Them must be the good old days. Too bad a similar piece of paper today 
cannot even get your foot in the door never mind the fact hundreds would 
still need on the job training and thousands end up doing something 
entirely different from what they studied.


>
>       The RHCE is good certification too. It takes time and you have to
> do things to get it. It makes you smart in Linux.
>

It does? When I first heard of the RHCE, I was told stories of how the 
exam was mowing down the examinees by the students in the Linux class I 
was instructing. One company sent a dozen on all the courses from RH133 
to RH300 and ended up with nobody getting certified. Then there are 
others who just go for the exam (RH302 - included with the RH300 course) 

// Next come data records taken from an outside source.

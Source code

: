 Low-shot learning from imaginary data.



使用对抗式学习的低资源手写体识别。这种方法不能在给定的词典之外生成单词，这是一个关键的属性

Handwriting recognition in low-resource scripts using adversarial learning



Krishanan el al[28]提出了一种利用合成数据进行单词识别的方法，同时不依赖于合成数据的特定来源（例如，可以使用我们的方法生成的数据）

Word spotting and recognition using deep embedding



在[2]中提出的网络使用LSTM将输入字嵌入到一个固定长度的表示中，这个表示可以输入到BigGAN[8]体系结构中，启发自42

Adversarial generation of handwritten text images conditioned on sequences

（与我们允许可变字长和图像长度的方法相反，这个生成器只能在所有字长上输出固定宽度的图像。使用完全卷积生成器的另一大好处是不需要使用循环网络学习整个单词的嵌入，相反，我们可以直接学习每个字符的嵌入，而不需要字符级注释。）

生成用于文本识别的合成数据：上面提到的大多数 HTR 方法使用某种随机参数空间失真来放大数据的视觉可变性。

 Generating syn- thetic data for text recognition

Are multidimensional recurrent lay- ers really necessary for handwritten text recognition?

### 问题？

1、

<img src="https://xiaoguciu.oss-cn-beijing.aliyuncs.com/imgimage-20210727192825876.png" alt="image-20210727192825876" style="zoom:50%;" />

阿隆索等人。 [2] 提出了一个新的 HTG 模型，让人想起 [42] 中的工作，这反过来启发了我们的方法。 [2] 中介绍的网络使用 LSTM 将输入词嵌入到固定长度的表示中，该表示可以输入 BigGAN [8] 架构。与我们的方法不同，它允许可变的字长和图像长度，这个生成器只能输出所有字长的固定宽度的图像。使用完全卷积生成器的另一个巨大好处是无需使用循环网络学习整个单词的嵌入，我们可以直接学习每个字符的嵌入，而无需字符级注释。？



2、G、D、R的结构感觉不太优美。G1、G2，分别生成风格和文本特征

and if they fail the first time, they are sure they will get it the 
second time and save on paying the cost of a RH300 course, never mind 
all the recommended prerequisite courses. I went on a RH300 course so I 
spent just one week in preparing for the RHCE. It does not make you 
smart in Linux. You have to already have a certain amount of competency 
at Linux to get the RHCE. That is why it is 'good certification'. You 
cannot fake it. But whether it is enough for certain people is another 
matter. Which is also why Redhat now has RHCA certification for those 
who have a higher demand in competency.